**WORK TO COMPLETE**
Lines containing the word "access" are to be copied from the data below.

**RECORDS PROVIDED**
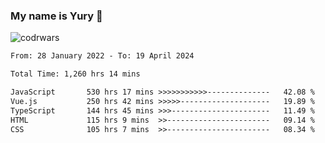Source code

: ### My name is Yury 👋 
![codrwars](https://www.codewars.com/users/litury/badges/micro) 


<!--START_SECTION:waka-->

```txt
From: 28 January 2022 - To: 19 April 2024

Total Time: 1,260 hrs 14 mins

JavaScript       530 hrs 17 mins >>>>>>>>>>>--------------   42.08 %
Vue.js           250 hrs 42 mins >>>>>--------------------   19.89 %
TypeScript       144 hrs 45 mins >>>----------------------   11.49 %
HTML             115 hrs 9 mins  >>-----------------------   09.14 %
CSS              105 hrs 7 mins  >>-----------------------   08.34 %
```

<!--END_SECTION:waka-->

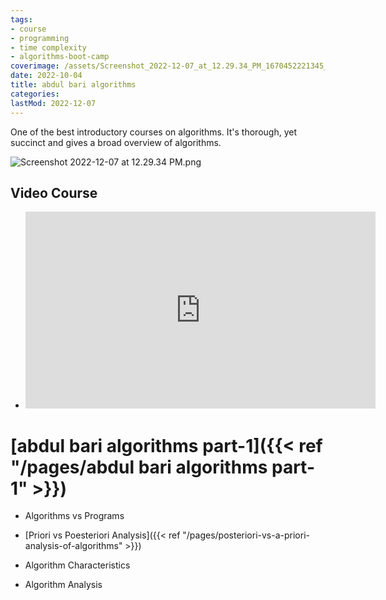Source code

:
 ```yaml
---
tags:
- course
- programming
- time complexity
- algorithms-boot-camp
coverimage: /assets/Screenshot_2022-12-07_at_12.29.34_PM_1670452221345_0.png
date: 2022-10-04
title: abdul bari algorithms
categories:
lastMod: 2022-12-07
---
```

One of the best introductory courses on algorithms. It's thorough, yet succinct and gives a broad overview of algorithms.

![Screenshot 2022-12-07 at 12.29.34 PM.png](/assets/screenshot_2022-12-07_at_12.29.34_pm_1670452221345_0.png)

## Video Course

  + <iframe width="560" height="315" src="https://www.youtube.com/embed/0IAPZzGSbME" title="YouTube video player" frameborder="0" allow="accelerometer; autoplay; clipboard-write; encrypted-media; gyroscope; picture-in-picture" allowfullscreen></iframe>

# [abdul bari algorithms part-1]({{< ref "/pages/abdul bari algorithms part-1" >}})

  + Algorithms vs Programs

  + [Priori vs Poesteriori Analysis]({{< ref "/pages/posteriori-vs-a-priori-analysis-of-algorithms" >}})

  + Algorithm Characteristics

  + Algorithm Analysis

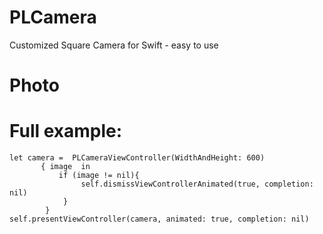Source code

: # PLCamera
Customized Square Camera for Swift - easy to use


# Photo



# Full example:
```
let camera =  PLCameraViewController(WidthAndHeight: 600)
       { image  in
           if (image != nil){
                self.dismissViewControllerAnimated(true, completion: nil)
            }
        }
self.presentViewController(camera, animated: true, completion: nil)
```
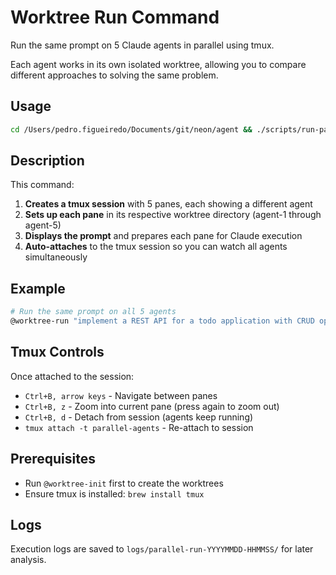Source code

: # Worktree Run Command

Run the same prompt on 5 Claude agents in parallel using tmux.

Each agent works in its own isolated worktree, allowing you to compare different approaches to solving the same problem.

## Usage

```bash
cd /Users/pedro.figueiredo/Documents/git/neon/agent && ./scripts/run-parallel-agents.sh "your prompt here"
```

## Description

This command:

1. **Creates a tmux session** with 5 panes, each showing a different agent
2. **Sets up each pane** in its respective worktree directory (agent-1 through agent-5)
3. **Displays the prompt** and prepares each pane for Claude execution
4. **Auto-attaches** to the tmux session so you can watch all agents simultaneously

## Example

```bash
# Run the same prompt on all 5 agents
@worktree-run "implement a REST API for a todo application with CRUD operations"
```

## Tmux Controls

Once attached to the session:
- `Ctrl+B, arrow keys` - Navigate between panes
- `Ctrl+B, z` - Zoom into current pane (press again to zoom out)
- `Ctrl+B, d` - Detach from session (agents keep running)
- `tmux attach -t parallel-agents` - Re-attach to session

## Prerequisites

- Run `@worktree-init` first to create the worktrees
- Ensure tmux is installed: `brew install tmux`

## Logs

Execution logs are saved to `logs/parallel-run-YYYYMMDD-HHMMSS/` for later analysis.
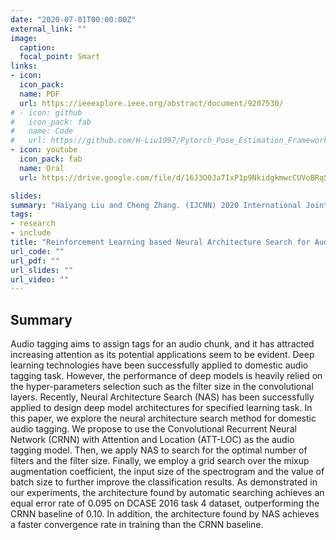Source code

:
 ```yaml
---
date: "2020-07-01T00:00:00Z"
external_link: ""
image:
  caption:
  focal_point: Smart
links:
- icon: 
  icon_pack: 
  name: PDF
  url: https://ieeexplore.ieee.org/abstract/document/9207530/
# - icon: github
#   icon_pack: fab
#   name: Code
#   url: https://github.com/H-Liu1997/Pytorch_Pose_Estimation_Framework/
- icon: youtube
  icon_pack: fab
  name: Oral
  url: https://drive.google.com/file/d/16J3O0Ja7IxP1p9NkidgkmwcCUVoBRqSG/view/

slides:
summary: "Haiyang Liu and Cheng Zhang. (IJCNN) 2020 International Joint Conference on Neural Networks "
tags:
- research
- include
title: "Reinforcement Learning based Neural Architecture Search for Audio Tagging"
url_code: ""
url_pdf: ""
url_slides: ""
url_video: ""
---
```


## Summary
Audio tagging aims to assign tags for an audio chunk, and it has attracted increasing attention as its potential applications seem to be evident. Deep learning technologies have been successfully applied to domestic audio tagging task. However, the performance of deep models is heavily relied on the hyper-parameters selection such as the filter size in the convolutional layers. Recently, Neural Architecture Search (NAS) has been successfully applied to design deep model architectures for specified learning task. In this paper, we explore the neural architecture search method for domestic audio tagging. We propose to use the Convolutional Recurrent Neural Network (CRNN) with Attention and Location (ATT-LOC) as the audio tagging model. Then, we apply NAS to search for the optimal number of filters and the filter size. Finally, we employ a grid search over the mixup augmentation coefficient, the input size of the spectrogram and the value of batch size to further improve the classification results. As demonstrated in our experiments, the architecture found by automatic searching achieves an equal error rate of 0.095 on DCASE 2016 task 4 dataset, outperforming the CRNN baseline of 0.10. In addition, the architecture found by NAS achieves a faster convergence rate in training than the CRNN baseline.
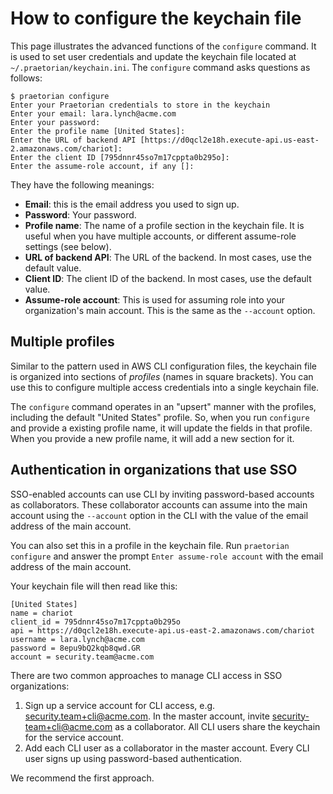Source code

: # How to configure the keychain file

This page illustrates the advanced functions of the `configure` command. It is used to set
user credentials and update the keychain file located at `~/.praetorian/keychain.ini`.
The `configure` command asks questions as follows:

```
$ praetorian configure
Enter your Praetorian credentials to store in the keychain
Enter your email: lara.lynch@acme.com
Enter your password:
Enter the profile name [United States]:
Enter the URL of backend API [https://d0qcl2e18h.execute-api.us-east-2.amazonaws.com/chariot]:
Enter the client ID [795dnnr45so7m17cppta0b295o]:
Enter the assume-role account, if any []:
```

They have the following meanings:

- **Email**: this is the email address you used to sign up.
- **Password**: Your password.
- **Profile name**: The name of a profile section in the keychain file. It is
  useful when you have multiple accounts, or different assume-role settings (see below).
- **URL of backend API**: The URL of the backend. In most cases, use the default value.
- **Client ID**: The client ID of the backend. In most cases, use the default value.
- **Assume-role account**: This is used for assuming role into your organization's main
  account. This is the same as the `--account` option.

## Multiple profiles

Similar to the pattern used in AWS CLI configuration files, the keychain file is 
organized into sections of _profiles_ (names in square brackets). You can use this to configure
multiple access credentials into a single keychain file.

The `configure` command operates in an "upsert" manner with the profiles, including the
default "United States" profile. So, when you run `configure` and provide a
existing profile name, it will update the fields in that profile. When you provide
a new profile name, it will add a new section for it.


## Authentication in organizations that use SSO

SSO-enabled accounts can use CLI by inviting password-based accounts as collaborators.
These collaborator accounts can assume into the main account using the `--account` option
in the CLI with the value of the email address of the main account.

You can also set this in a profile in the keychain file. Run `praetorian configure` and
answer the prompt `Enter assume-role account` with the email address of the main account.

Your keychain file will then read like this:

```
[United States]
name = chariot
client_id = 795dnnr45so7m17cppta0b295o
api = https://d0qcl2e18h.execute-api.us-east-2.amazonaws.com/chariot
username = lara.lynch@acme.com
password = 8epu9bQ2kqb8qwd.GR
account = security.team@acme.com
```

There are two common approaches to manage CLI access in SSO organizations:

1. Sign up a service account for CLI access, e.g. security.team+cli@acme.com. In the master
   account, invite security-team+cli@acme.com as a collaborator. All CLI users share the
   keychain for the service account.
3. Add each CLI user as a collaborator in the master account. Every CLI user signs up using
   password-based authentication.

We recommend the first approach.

**RESPONSE BOX**
multiple access credentials into a single keychain file.
There are two common approaches to manage CLI access in SSO organizations:
1. Sign up a service account for CLI access, e.g. security.team+cli@acme.com. In the master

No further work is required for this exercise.